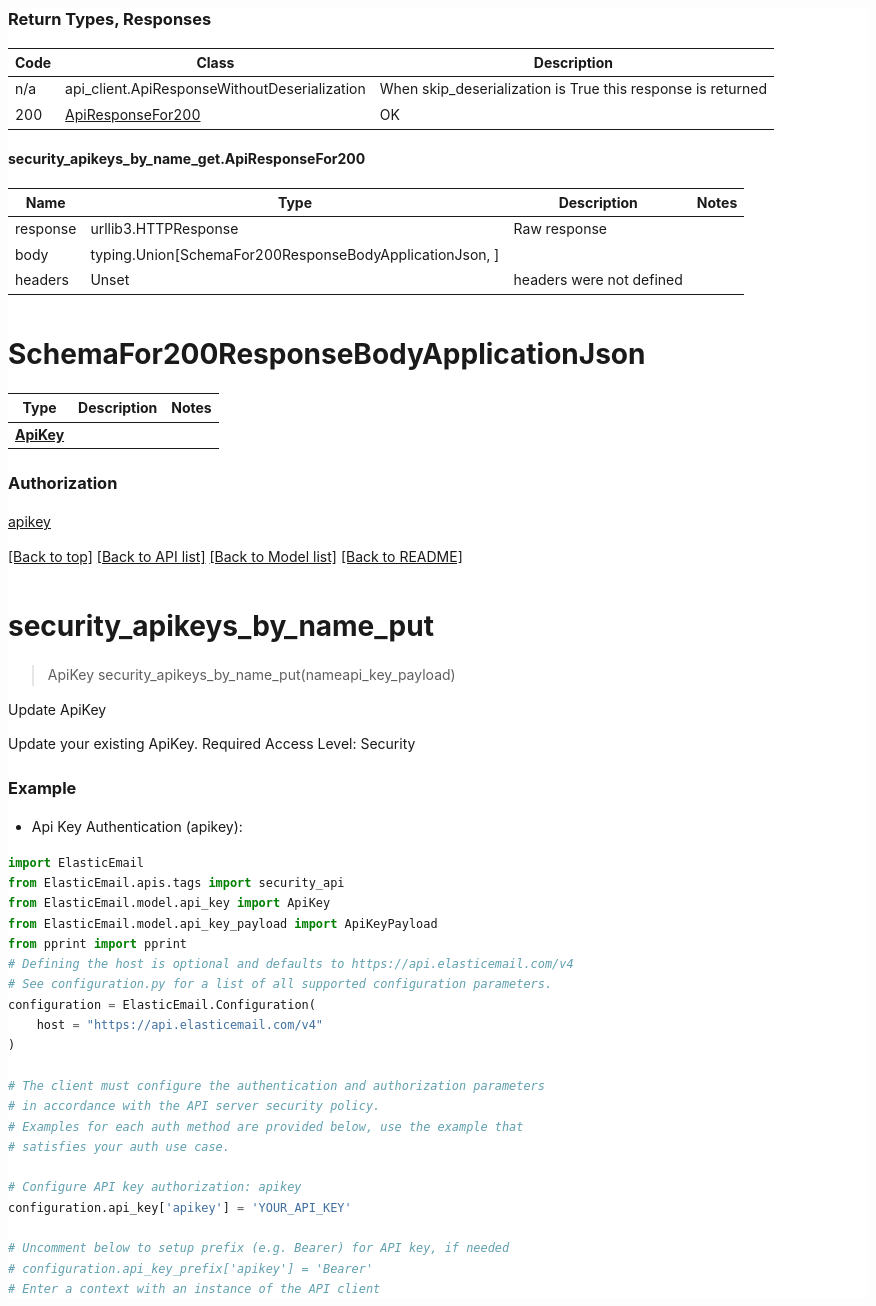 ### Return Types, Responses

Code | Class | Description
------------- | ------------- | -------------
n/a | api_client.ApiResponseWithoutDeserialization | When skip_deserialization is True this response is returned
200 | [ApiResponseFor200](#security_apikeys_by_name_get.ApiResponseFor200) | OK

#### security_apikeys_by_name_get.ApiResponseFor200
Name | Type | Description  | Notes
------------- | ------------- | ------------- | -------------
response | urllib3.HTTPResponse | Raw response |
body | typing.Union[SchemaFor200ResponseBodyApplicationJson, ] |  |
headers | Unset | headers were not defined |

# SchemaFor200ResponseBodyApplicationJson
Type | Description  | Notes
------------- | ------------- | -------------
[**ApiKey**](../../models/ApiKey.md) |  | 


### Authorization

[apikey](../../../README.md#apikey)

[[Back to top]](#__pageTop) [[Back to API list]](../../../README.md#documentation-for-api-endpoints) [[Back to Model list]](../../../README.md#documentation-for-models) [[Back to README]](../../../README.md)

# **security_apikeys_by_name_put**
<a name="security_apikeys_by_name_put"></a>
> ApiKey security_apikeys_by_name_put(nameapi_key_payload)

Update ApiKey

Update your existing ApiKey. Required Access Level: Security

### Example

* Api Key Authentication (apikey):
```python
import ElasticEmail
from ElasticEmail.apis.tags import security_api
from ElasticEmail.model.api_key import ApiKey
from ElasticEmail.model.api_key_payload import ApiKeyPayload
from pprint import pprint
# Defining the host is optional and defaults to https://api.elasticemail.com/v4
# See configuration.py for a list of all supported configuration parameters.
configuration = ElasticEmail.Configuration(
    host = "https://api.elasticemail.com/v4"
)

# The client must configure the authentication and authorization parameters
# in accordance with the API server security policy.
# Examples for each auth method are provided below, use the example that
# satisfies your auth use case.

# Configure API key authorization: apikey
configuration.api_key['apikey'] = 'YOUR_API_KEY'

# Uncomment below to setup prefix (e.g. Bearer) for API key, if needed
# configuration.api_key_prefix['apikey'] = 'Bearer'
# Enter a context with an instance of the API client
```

● ● ● ● ● ● ●

◆ Your task ◆
Every line between the start of the listing and the line containing "[apikey](../../../README.md#apikey)", both ends counted, needs to be printed exactly, minus the pictures.

◆ Answer to the exercise ◆
 ### Return Types, Responses

Code | Class | Description
------------- | ------------- | -------------
n/a | api_client.ApiResponseWithoutDeserialization | When skip_deserialization is True this response is returned
200 | [ApiResponseFor200](#security_apikeys_by_name_get.ApiResponseFor200) | OK

#### security_apikeys_by_name_get.ApiResponseFor200
Name | Type | Description  | Notes
------------- | ------------- | ------------- | -------------
response | urllib3.HTTPResponse | Raw response |
body | typing.Union[SchemaFor200ResponseBodyApplicationJson, ] |  |
headers | Unset | headers were not defined |

# SchemaFor200ResponseBodyApplicationJson
Type | Description  | Notes
------------- | ------------- | -------------
[**ApiKey**](../../models/ApiKey.md) |  | 


### Authorization

[apikey](../../../README.md#apikey)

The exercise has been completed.